I've built an application that requires to export 2000 contacts to native Android Contacts. I use contentresolver.applyBatch to make this happen, but if the user logs out I want to delete all of the apps exported contacts. It can occur that the contentresolver is not fully finished with saving the contacts.
My question:
How can I cancel the following opperation?:
resolver.applyBatch(ContactsContract.AUTHORITY, ops);
What I've tried so far:
I've tried to cancel the sync of the contentresolver like this:
ContentResolver.cancelSync(null, ContactsContract.AUTHORITY);
This doesn't work and I'm also not sure about the null value. It says it needs an account to stop syncing it for.
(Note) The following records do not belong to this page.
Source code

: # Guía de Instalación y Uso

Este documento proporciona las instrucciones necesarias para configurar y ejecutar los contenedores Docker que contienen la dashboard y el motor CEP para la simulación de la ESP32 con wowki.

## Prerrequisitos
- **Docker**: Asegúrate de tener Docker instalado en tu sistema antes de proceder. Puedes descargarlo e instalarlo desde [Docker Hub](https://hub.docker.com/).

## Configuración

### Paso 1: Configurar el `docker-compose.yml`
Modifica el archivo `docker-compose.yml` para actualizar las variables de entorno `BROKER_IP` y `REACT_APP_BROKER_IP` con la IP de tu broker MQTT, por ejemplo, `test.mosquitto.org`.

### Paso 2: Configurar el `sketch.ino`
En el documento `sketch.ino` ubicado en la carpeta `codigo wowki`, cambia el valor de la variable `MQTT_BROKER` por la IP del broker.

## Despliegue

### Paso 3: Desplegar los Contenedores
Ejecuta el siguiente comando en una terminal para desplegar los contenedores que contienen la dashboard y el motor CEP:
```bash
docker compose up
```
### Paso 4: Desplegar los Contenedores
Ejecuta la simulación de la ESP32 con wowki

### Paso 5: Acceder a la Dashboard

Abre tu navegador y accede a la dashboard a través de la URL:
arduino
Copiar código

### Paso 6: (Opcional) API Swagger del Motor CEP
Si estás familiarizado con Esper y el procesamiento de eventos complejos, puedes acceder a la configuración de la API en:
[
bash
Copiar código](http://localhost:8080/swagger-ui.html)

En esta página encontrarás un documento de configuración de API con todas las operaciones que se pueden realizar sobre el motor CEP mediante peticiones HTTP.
But I'm not starting the sync on a specific account so why would it be needed?
What I need?
Something like resolver.stopBatch (a way to stop applying the batch).
Thank you for all your effort reading this.
If I understand the use case, you're syncing in new RawContacts into the device, when a user logs into your app.
If that's the case, you should create a SyncProvider, and have it sync in RawContacts on an account that is tied to your app and package name.
That way, when a user uninstalls your app, the account is automatically removed along with the data you've synced into the device, and when a user logs out of her account, you simply remove the contacts account programatically, which will also remove all data synced to the device.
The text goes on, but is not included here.